Joan Sprout, Finfrock's daughter, testified that the ring with nine stones, each a birthstone representing Finfrock's four children and five grandchildren, was a mother's ring her family gave Finfrock about 10 years ago. She said the diamond ring was Finfrock's first engagement ring and the gold rope bracelet looked like something her mother would have worn, but said she didn't remember it specifically.

She said that she couldn't find the mother's ring or the engagement ring after she took an inventory of Finfrock's jewelry following her death.

Rodney Wolfe testified Wednesday that he was held at the Washington County Detention Center with Hammersla and had a conversation with him about the case.

"At first, it was brought up how Maryland executed people," Wolfe said.

Then Wolfe said he asked him what was going on with his case and Hammersla responded by saying that police had come for more hair and blood samples, but he refused, and that police had taken his clothes.
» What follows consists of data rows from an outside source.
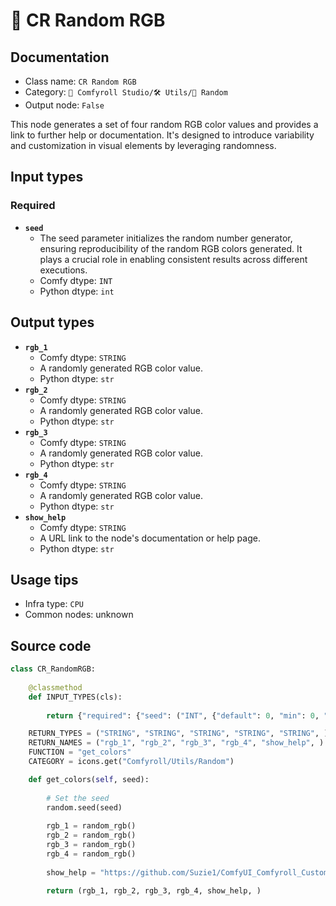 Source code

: # 🎲 CR Random RGB
## Documentation
- Class name: `CR Random RGB`
- Category: `🧩 Comfyroll Studio/🛠️ Utils/🎲 Random`
- Output node: `False`

This node generates a set of four random RGB color values and provides a link to further help or documentation. It's designed to introduce variability and customization in visual elements by leveraging randomness.
## Input types
### Required
- **`seed`**
    - The seed parameter initializes the random number generator, ensuring reproducibility of the random RGB colors generated. It plays a crucial role in enabling consistent results across different executions.
    - Comfy dtype: `INT`
    - Python dtype: `int`
## Output types
- **`rgb_1`**
    - Comfy dtype: `STRING`
    - A randomly generated RGB color value.
    - Python dtype: `str`
- **`rgb_2`**
    - Comfy dtype: `STRING`
    - A randomly generated RGB color value.
    - Python dtype: `str`
- **`rgb_3`**
    - Comfy dtype: `STRING`
    - A randomly generated RGB color value.
    - Python dtype: `str`
- **`rgb_4`**
    - Comfy dtype: `STRING`
    - A randomly generated RGB color value.
    - Python dtype: `str`
- **`show_help`**
    - Comfy dtype: `STRING`
    - A URL link to the node's documentation or help page.
    - Python dtype: `str`
## Usage tips
- Infra type: `CPU`
- Common nodes: unknown


## Source code
```python
class CR_RandomRGB:
    
    @classmethod
    def INPUT_TYPES(cls):
        
        return {"required": {"seed": ("INT", {"default": 0, "min": 0, "max": 0xffffffffffffffff}),}}

    RETURN_TYPES = ("STRING", "STRING", "STRING", "STRING", "STRING", )
    RETURN_NAMES = ("rgb_1", "rgb_2", "rgb_3", "rgb_4", "show_help", )
    FUNCTION = "get_colors"
    CATEGORY = icons.get("Comfyroll/Utils/Random")

    def get_colors(self, seed):
    
        # Set the seed
        random.seed(seed)
    
        rgb_1 = random_rgb()
        rgb_2 = random_rgb()
        rgb_3 = random_rgb()
        rgb_4 = random_rgb()
        
        show_help = "https://github.com/Suzie1/ComfyUI_Comfyroll_CustomNodes/wiki/Other-Nodes#cr-random-rgb"
             
        return (rgb_1, rgb_2, rgb_3, rgb_4, show_help, )

```
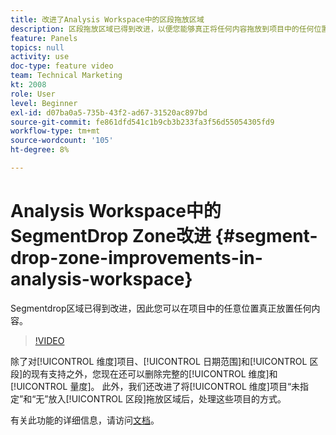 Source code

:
 ```yaml
---
title: 改进了Analysis Workspace中的区段拖放区域
description: 区段拖放区域已得到改进，以便您能够真正将任何内容拖放到项目中的任何位置。
feature: Panels
topics: null
activity: use
doc-type: feature video
team: Technical Marketing
kt: 2008
role: User
level: Beginner
exl-id: d07ba0a5-735b-43f2-ad67-31520ac897bd
source-git-commit: fe861dfd541c1b9cb3b233fa3f56d55054305fd9
workflow-type: tm+mt
source-wordcount: '105'
ht-degree: 8%

---
```


#  Analysis Workspace中的SegmentDrop Zone改进 {#segment-drop-zone-improvements-in-analysis-workspace}

 Segmentdrop区域已得到改进，因此您可以在项目中的任意位置真正放置任何内容。

>[!VIDEO](https://video.tv.adobe.com/v/24036/?quality=12)

除了对[!UICONTROL 维度]项目、[!UICONTROL 日期范围]和[!UICONTROL 区段]的现有支持之外，您现在还可以删除完整的[!UICONTROL 维度]和[!UICONTROL 量度]。 此外，我们还改进了将[!UICONTROL 维度]项目“未指定”和“无”放入[!UICONTROL 区段]拖放区域后，处理这些项目的方式。

有关此功能的详细信息，请访问[文档](https://experienceleague.adobe.com/docs/analytics/analyze/analysis-workspace/components/t-freeform-project-segment.html?lang=en)。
"I asked him if he did what they said he did," Wolfe testified. "He replied with a shake of his head, yes."

Hutchison, on cross-examination, asked Wolfe if he's been convicted over the past 10 years on attempted armed robbery and drug distribution charges. Wolfe said yes.

A 10-year-old boy took the stand for the defense in the middle of the state's case Wednesday because the time was more convenient for him, Hutchison said. The Smithsburg boy said that he was waiting for a school bus at about 7 a.m. on Nov. 12, 2003, in the Holiday Drive area.

He said, "I saw a weird guy. He had black on." The boy went on to say that the man was "acting kind of weird, crawling around kind of, sneaking around."

The prosecution did not cross-examine the youth.

Out of the jury's presence and after the state rested its case Wednesday, Washington County Circuit Judge Frederick C. Wright III denied Hutchison's motion for acquittal on all counts.

Hutchison said that the defense's case might take about 15 to 20 minutes today.

Wright said that the case, originally scheduled to last through Friday, was "ahead of schedule." Closing arguments could be made today, he said.

A jury of six women and six men are hearing the case. The trial is to resume today at 9 a.m.